In your copy of the records, include every word exactly and no pictures.
Data: Begin
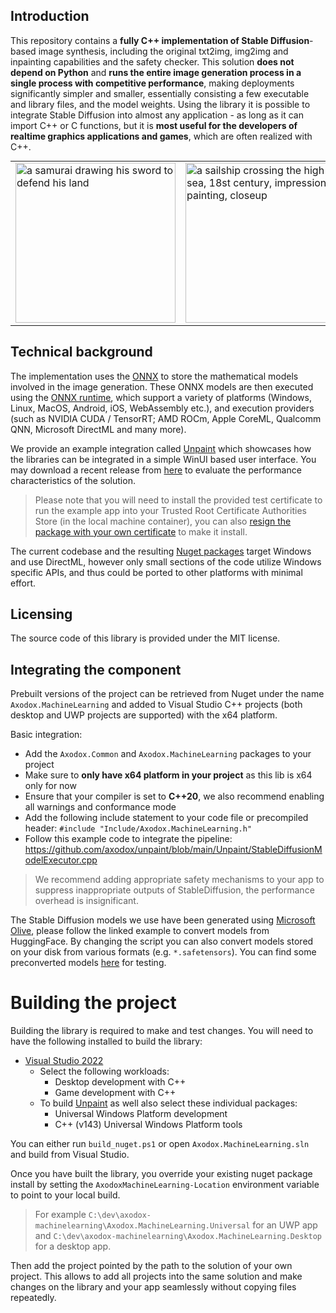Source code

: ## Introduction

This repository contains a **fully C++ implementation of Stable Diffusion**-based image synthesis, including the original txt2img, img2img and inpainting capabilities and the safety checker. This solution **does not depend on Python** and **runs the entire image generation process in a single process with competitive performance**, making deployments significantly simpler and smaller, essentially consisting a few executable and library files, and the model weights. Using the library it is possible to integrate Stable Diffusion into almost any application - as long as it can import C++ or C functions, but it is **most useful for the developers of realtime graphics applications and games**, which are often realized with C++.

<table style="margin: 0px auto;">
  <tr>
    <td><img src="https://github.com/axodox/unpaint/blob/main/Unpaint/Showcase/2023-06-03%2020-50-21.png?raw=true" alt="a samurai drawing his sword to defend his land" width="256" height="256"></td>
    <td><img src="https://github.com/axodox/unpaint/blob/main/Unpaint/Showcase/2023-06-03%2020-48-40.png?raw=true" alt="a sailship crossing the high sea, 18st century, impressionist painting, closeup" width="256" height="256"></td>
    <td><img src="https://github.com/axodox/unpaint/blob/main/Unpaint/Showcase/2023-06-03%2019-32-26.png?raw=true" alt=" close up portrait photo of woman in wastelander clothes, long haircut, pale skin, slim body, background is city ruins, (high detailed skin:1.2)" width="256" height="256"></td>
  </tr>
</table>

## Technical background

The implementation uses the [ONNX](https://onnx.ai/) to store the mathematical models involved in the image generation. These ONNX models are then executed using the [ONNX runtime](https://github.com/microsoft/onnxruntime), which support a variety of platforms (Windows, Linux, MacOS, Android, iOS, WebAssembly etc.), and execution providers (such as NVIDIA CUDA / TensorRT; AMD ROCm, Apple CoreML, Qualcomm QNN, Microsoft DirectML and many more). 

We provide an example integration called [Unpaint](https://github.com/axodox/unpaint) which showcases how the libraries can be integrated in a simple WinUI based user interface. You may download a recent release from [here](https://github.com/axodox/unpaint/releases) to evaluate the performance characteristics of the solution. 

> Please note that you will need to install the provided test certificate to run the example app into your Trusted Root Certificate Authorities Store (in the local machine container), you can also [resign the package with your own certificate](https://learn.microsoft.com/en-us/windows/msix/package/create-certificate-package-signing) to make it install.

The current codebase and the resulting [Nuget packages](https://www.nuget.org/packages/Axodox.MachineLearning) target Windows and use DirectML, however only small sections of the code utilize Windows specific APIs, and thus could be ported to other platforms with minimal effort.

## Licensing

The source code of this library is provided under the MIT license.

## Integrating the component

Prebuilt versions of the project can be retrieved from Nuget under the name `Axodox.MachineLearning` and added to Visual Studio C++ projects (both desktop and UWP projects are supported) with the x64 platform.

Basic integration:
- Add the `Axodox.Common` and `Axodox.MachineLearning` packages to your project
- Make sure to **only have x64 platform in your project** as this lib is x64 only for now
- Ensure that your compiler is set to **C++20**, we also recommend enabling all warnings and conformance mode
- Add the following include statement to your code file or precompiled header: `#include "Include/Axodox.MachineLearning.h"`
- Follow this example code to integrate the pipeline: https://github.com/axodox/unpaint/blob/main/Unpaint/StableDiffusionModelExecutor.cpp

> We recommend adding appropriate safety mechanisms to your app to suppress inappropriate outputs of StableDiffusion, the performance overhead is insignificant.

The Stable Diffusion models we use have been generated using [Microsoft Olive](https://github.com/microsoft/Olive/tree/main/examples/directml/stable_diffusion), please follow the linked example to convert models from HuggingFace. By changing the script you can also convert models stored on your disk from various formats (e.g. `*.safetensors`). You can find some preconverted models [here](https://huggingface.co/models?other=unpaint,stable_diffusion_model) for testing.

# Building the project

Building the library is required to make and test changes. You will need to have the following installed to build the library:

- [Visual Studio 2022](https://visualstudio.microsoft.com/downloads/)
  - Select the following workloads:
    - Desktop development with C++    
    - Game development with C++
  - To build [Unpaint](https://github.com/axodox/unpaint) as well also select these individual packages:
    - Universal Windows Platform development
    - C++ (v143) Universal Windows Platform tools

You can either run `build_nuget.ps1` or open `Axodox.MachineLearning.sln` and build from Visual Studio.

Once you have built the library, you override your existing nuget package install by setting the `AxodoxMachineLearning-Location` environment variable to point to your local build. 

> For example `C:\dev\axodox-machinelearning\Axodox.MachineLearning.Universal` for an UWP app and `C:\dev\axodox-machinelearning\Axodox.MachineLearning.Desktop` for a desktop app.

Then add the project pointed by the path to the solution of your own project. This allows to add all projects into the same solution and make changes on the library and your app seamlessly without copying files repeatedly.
Data: End
◆ Result
Source code

: ## Introduction

This repository contains a **fully C++ implementation of Stable Diffusion**-based image synthesis, including the original txt2img, img2img and inpainting capabilities and the safety checker. This solution **does not depend on Python** and **runs the entire image generation process in a single process with competitive performance**, making deployments significantly simpler and smaller, essentially consisting a few executable and library files, and the model weights. Using the library it is possible to integrate Stable Diffusion into almost any application - as long as it can import C++ or C functions, but it is **most useful for the developers of realtime graphics applications and games**, which are often realized with C++.

<table style="margin: 0px auto;">
  <tr>
    <td><img src="https://github.com/axodox/unpaint/blob/main/Unpaint/Showcase/2023-06-03%2020-50-21.png?raw=true" alt="a samurai drawing his sword to defend his land" width="256" height="256"></td>
    <td><img src="https://github.com/axodox/unpaint/blob/main/Unpaint/Showcase/2023-06-03%2020-48-40.png?raw=true" alt="a sailship crossing the high sea, 18st century, impressionist painting, closeup" width="256" height="256"></td>
    <td><img src="https://github.com/axodox/unpaint/blob/main/Unpaint/Showcase/2023-06-03%2019-32-26.png?raw=true" alt=" close up portrait photo of woman in wastelander clothes, long haircut, pale skin, slim body, background is city ruins, (high detailed skin:1.2)" width="256" height="256"></td>
  </tr>
</table>

## Technical background

The implementation uses the [ONNX](https://onnx.ai/) to store the mathematical models involved in the image generation. These ONNX models are then executed using the [ONNX runtime](https://github.com/microsoft/onnxruntime), which support a variety of platforms (Windows, Linux, MacOS, Android, iOS, WebAssembly etc.), and execution providers (such as NVIDIA CUDA / TensorRT; AMD ROCm, Apple CoreML, Qualcomm QNN, Microsoft DirectML and many more). 

We provide an example integration called [Unpaint](https://github.com/axodox/unpaint) which showcases how the libraries can be integrated in a simple WinUI based user interface. You may download a recent release from [here](https://github.com/axodox/unpaint/releases) to evaluate the performance characteristics of the solution. 

> Please note that you will need to install the provided test certificate to run the example app into your Trusted Root Certificate Authorities Store (in the local machine container), you can also [resign the package with your own certificate](https://learn.microsoft.com/en-us/windows/msix/package/create-certificate-package-signing) to make it install.

The current codebase and the resulting [Nuget packages](https://www.nuget.org/packages/Axodox.MachineLearning) target Windows and use DirectML, however only small sections of the code utilize Windows specific APIs, and thus could be ported to other platforms with minimal effort.

## Licensing

The source code of this library is provided under the MIT license.

## Integrating the component

Prebuilt versions of the project can be retrieved from Nuget under the name `Axodox.MachineLearning` and added to Visual Studio C++ projects (both desktop and UWP projects are supported) with the x64 platform.

Basic integration:
- Add the `Axodox.Common` and `Axodox.MachineLearning` packages to your project
- Make sure to **only have x64 platform in your project** as this lib is x64 only for now
- Ensure that your compiler is set to **C++20**, we also recommend enabling all warnings and conformance mode
- Add the following include statement to your code file or precompiled header: `#include "Include/Axodox.MachineLearning.h"`
- Follow this example code to integrate the pipeline: https://github.com/axodox/unpaint/blob/main/Unpaint/StableDiffusionModelExecutor.cpp

> We recommend adding appropriate safety mechanisms to your app to suppress inappropriate outputs of StableDiffusion, the performance overhead is insignificant.

The Stable Diffusion models we use have been generated using [Microsoft Olive](https://github.com/microsoft/Olive/tree/main/examples/directml/stable_diffusion), please follow the linked example to convert models from HuggingFace. By changing the script you can also convert models stored on your disk from various formats (e.g. `*.safetensors`). You can find some preconverted models [here](https://huggingface.co/models?other=unpaint,stable_diffusion_model) for testing.

# Building the project

Building the library is required to make and test changes. You will need to have the following installed to build the library:

- [Visual Studio 2022](https://visualstudio.microsoft.com/downloads/)
  - Select the following workloads:
    - Desktop development with C++    
    - Game development with C++
  - To build [Unpaint](https://github.com/axodox/unpaint) as well also select these individual packages:
    - Universal Windows Platform development
    - C++ (v143) Universal Windows Platform tools

You can either run `build_nuget.ps1` or open `Axodox.MachineLearning.sln` and build from Visual Studio.

Once you have built the library, you override your existing nuget package install by setting the `AxodoxMachineLearning-Location` environment variable to point to your local build. 

> For example `C:\dev\axodox-machinelearning\Axodox.MachineLearning.Universal` for an UWP app and `C:\dev\axodox-machinelearning\Axodox.MachineLearning.Desktop` for a desktop app.

Then add the project pointed by the path to the solution of your own project. This allows to add all projects into the same solution and make changes on the library and your app seamlessly without copying files repeatedly.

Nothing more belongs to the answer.